TASK DIRECTIONS
Tell how many lines in the data contain the string "your", using a single number as the whole reply.
---*---
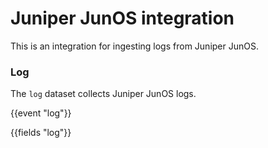 # Juniper JunOS integration

This is an integration for ingesting logs from Juniper JunOS.

### Log

The `log` dataset collects Juniper JunOS logs.

{{event "log"}}

{{fields "log"}}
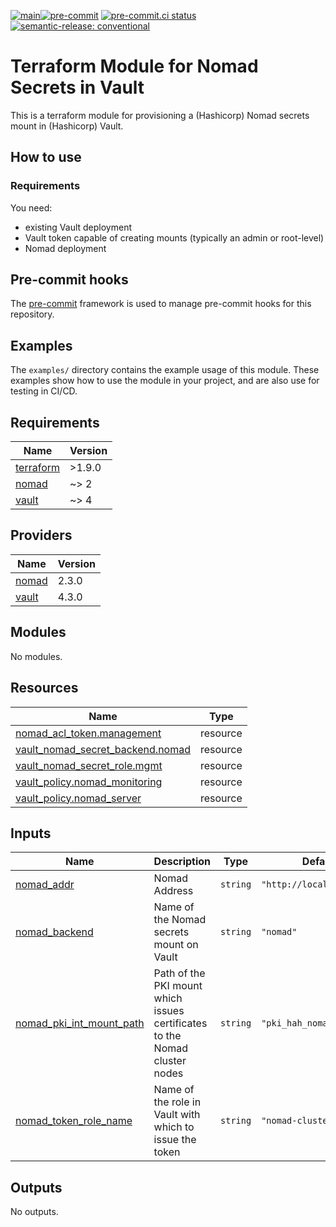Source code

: [![main](https://github.com/hashi-at-home/terraform-vault-nomad/actions/workflows/release.yml/badge.svg)](https://github.com/hashi-at-home/terraform-vault-nomad/actions/workflows/release.yml)[![pre-commit](https://img.shields.io/badge/pre--commit-enabled-brightgreen?logo=pre-commit&logoColor=white)](https://github.com/pre-commit/pre-commit) [![pre-commit.ci status](https://results.pre-commit.ci/badge/github/hashi-at-home/terraform-vault-nomad/main.svg)](https://results.pre-commit.ci/latest/github/hashi-at-home/terraform-vault-nomad/main) [![semantic-release: conventional](https://img.shields.io/badge/semantic--release-conventional-e10079?logo=semantic-release)](https://github.com/semantic-release/semantic-release)

# Terraform Module for Nomad Secrets in Vault

This is a terraform module for provisioning a (Hashicorp) Nomad secrets mount in (Hashicorp) Vault.

## How to use

### Requirements

You need:

- existing Vault deployment
- Vault token capable of creating mounts (typically an admin or root-level)
- Nomad deployment

## Pre-commit hooks

<!-- Edit this section or delete if you make no change  -->

The [pre-commit](https://pre-commit.com) framework is used to manage pre-commit hooks for this repository.

## Examples

The `examples/` directory contains the example usage of this module.
These examples show how to use the module in your project, and are also use for testing in CI/CD.

<!--
Modify this section according to the kinds of examples you want
You may want to change the names of the examples or the kinds of
examples themselves
-->

<!-- BEGIN_TF_DOCS -->
## Requirements

| Name | Version |
|------|---------|
| <a name="requirement_terraform"></a> [terraform](#requirement\_terraform) | >1.9.0 |
| <a name="requirement_nomad"></a> [nomad](#requirement\_nomad) | ~> 2 |
| <a name="requirement_vault"></a> [vault](#requirement\_vault) | ~> 4 |

## Providers

| Name | Version |
|------|---------|
| <a name="provider_nomad"></a> [nomad](#provider\_nomad) | 2.3.0 |
| <a name="provider_vault"></a> [vault](#provider\_vault) | 4.3.0 |

## Modules

No modules.

## Resources

| Name | Type |
|------|------|
| [nomad_acl_token.management](https://registry.terraform.io/providers/hashicorp/nomad/latest/docs/resources/acl_token) | resource |
| [vault_nomad_secret_backend.nomad](https://registry.terraform.io/providers/hashicorp/vault/latest/docs/resources/nomad_secret_backend) | resource |
| [vault_nomad_secret_role.mgmt](https://registry.terraform.io/providers/hashicorp/vault/latest/docs/resources/nomad_secret_role) | resource |
| [vault_policy.nomad_monitoring](https://registry.terraform.io/providers/hashicorp/vault/latest/docs/resources/policy) | resource |
| [vault_policy.nomad_server](https://registry.terraform.io/providers/hashicorp/vault/latest/docs/resources/policy) | resource |

## Inputs

| Name | Description | Type | Default | Required |
|------|-------------|------|---------|:--------:|
| <a name="input_nomad_addr"></a> [nomad\_addr](#input\_nomad\_addr) | Nomad Address | `string` | `"http://localhost:4646"` | no |
| <a name="input_nomad_backend"></a> [nomad\_backend](#input\_nomad\_backend) | Name of the Nomad secrets mount on Vault | `string` | `"nomad"` | no |
| <a name="input_nomad_pki_int_mount_path"></a> [nomad\_pki\_int\_mount\_path](#input\_nomad\_pki\_int\_mount\_path) | Path of the PKI mount which issues certificates to the Nomad cluster nodes | `string` | `"pki_hah_nomad_int"` | no |
| <a name="input_nomad_token_role_name"></a> [nomad\_token\_role\_name](#input\_nomad\_token\_role\_name) | Name of the role in Vault with which to issue the token | `string` | `"nomad-cluster"` | no |

## Outputs

No outputs.
<!-- END_TF_DOCS -->
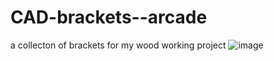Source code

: # CAD-brackets--arcade
a collecton of brackets for my wood working project
![image](https://github.com/user-attachments/assets/733b4649-7085-45a1-9390-05ebbf5c714d)
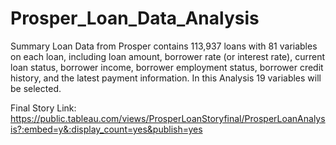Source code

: # Prosper_Loan_Data_Analysis

Summary
Loan Data from Prosper contains 113,937 loans with 81 variables on each loan, including loan amount, borrower rate (or interest rate), current loan status, borrower income, borrower employment status, borrower credit history, and the latest payment information. In this Analysis 19 variables will be selected.


Final Story Link: https://public.tableau.com/views/ProsperLoanStoryfinal/ProsperLoanAnalysis?:embed=y&:display_count=yes&publish=yes

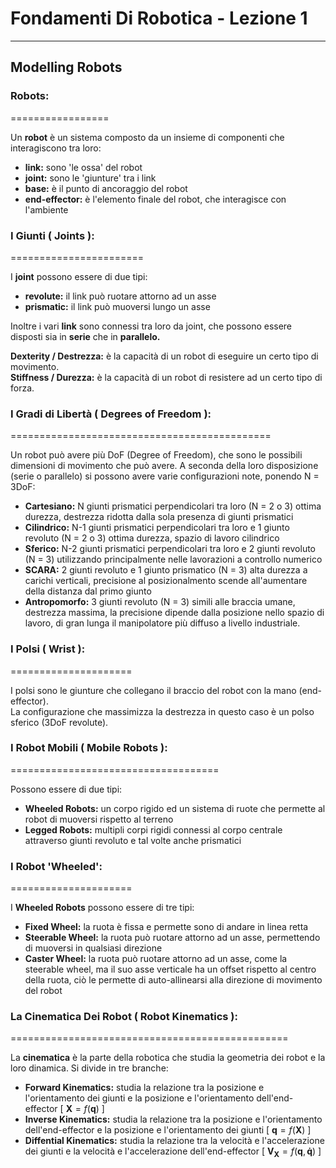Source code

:<script type="text/javascript"
  src="https://cdnjs.cloudflare.com/ajax/libs/mathjax/2.7.0/MathJax.js?config=TeX-AMS_CHTML">
</script>
<script type="text/x-mathjax-config">
  MathJax.Hub.Config({
    tex2jax: {
      inlineMath: [['$','$'], ['\\(','\\)']],
      processEscapes: true},
      jax: ["input/TeX","input/MathML","input/AsciiMath","output/CommonHTML"],
      extensions: ["tex2jax.js","mml2jax.js","asciimath2jax.js","MathMenu.js","MathZoom.js","AssistiveMML.js", "[Contrib]/a11y/accessibility-menu.js"],
      TeX: {
      extensions: ["AMSmath.js","AMSsymbols.js","noErrors.js","noUndefined.js"],
      equationNumbers: {
      autoNumber: "AMS"
      }
    }
  });
</script>

Fondamenti Di Robotica - Lezione 1
==================================


-------------------
## Modelling Robots


### Robots:
=================

Un **robot** è un sistema composto da un insieme di componenti che interagiscono tra loro:
- **link:** sono 'le ossa' del robot
- **joint:** sono le 'giunture' tra i link
- **base:** è il punto di ancoraggio del robot
- **end-effector:** è l'elemento finale del robot, che interagisce con l'ambiente  

### I Giunti ( Joints ):
=======================

I **joint** possono essere di due tipi:
- **revolute:** il link può ruotare attorno ad un asse
- **prismatic:** il link può muoversi lungo un asse

Inoltre i vari **link** sono connessi tra loro da joint, che possono essere disposti sia in **serie** che in **parallelo.**  

**Dexterity / Destrezza:** è la capacità di un robot di eseguire un certo tipo di movimento.  
**Stiffness / Durezza:** è la capacità di un robot di resistere ad un certo tipo di forza.  

### I Gradi di Libertà ( Degrees of Freedom ):
=============================================

Un robot può avere più DoF (Degree of Freedom), che sono le possibili dimensioni di movimento che può avere.
A seconda della loro disposizione (serie o parallelo) si possono avere varie configurazioni note, ponendo N = 3DoF:
- **Cartesiano:** N giunti prismatici perpendicolari tra loro (N = 2 o 3) ottima durezza, destrezza ridotta dalla sola presenza di giunti prismatici
- **Cilindrico:** N-1 giunti prismatici perpendicolari tra loro e 1 giunto revoluto (N = 2 o 3) ottima durezza, spazio di lavoro cilindrico
- **Sferico:** N-2 giunti prismatici perpendicolari tra loro e 2 giunti revoluto (N = 3) utilizzando principalmente nelle lavorazioni a controllo numerico
- **SCARA:** 2 giunti revoluto e 1 giunto prismatico (N = 3) alta durezza a carichi verticali, precisione al posizionalmento scende all'aumentare della distanza dal primo giunto
- **Antropomorfo:** 3 giunti revoluto (N = 3) simili alle braccia umane, destrezza massima, la precisione dipende dalla posizione nello spazio di lavoro, di gran lunga il manipolatore più diffuso a livello industriale.

### I Polsi ( Wrist ):
=====================

I polsi sono le giunture che collegano il braccio del robot con la mano (end-effector).  
La configurazione che massimizza la destrezza in questo caso è un polso sferico (3DoF revolute).  


### I Robot Mobili ( Mobile Robots ):
====================================

Possono essere di due tipi:
- **Wheeled Robots:** un corpo rigido ed un sistema di ruote che permette al robot di muoversi rispetto al terreno
- **Legged Robots:** multipli corpi rigidi connessi al corpo centrale attraverso giunti revoluto e tal volte anche prismatici

### I Robot 'Wheeled':
=====================

I **Wheeled Robots** possono essere di tre tipi:
- **Fixed Wheel:** la ruota è fissa e permette sono di andare in linea retta
- **Steerable Wheel:** la ruota può ruotare attorno ad un asse, permettendo di muoversi in qualsiasi direzione
- **Caster Wheel:** la ruota può ruotare attorno ad un asse, come la steerable wheel, ma il suo asse verticale ha un offset rispetto al centro della ruota, ciò le permette di auto-allinearsi alla direzione di movimento del robot

### La Cinematica Dei Robot ( Robot Kinematics ):
================================================

La **cinematica** è la parte della robotica che studia la geometria dei robot e la loro dinamica.
Si divide in tre branche:
- **Forward Kinematics:** studia la relazione tra la posizione e l'orientamento dei giunti e la posizione e l'orientamento dell'end-effector [ $\mathbf{X} = f(\mathbf{q})$ ]
- **Inverse Kinematics:** studia la relazione tra la posizione e l'orientamento dell'end-effector e la posizione e l'orientamento dei giunti [ $\mathbf{q} = f(\mathbf{X})$ ]
- **Diffential Kinematics:** studia la relazione tra la velocità e l'accelerazione dei giunti e la velocità e l'accelerazione dell'end-effector [ $\mathbf{V_X} = f(\mathbf{q}, \mathbf{\dot{q}})$ ]

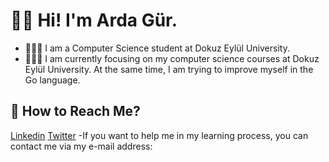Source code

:# 👋🏻 Hi! I'm Arda Gür.
- 👨🏻‍🎓 I am a Computer Science student at Dokuz Eylül University. 
- 👨🏻‍💻 I am currently focusing on my computer science courses at Dokuz Eylül University. At the same time, I am trying to improve myself in the Go language.

## 💬  How to Reach Me?
[Linkedin](https://www.linkedin.com/in/arda-g%C3%BCr-557a16298/)
[Twitter](https://twitter.com/ArdaGurDev)
-If you want to help me in my learning process, you can contact me via my e-mail address:
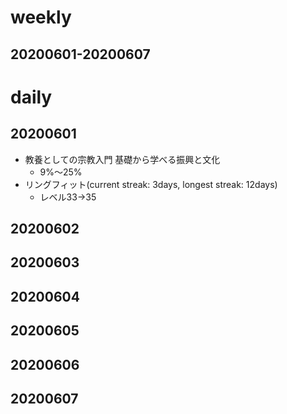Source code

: # weekly
## 20200601-20200607

# daily
## 20200601
* 教養としての宗教入門 基礎から学べる振興と文化
  * 9%〜25%
* リングフィット(current streak: 3days, longest streak: 12days)
  * レベル33→35

## 20200602

## 20200603

## 20200604

## 20200605

## 20200606

## 20200607

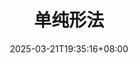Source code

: ---
weight: 100
title: "单纯形法"
description: ""
icon: "polyline"
date: "2025-03-21T19:35:16+08:00"
lastmod: "2025-03-21T19:35:16+08:00"
draft: false
toc: true
---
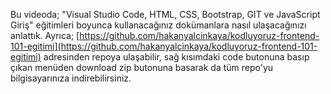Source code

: Bu videoda; "Visual Studio Code, HTML, CSS, Bootstrap, GIT ve JavaScript Giriş" eğitimleri boyunca kullanacağınız dokümanlara nasıl ulaşacağınızı anlattık. Ayrıca; [https://github.com/hakanyalcinkaya/kodluyoruz-frontend-101-egitimi](https://github.com/hakanyalcinkaya/kodluyoruz-frontend-101-egitimi) adresinden repoya ulaşabilir, sağ kısımdaki code butonuna basıp çıkan menüden download zip butonuna basarak da tüm repo'yu bilgisayarınıza indirebilirsiniz.
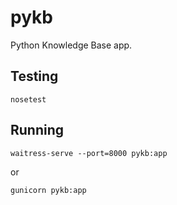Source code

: # pykb
Python Knowledge Base app.

## Testing

    nosetest

## Running

    waitress-serve --port=8000 pykb:app

or

    gunicorn pykb:app
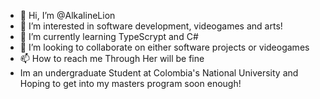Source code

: - 👋 Hi, I’m @AlkalineLion
- 👀 I’m interested in software development, videogames and arts!
- 🌱 I’m currently learning TypeScrypt and C#
- 💞️ I’m looking to collaborate on either software projects or videogames
- 📫 How to reach me Through Her will be fine
- Im an undergraduate Student at Colombia's National University and Hoping to get into my masters program soon enough!

<!---
AlkalineLion/AlkalineLion is a ✨ special ✨ repository because its `README.md` (this file) appears on your GitHub profile.
You can click the Preview link to take a look at your changes.
--->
---*---
ANSWER FOR THE TASK
3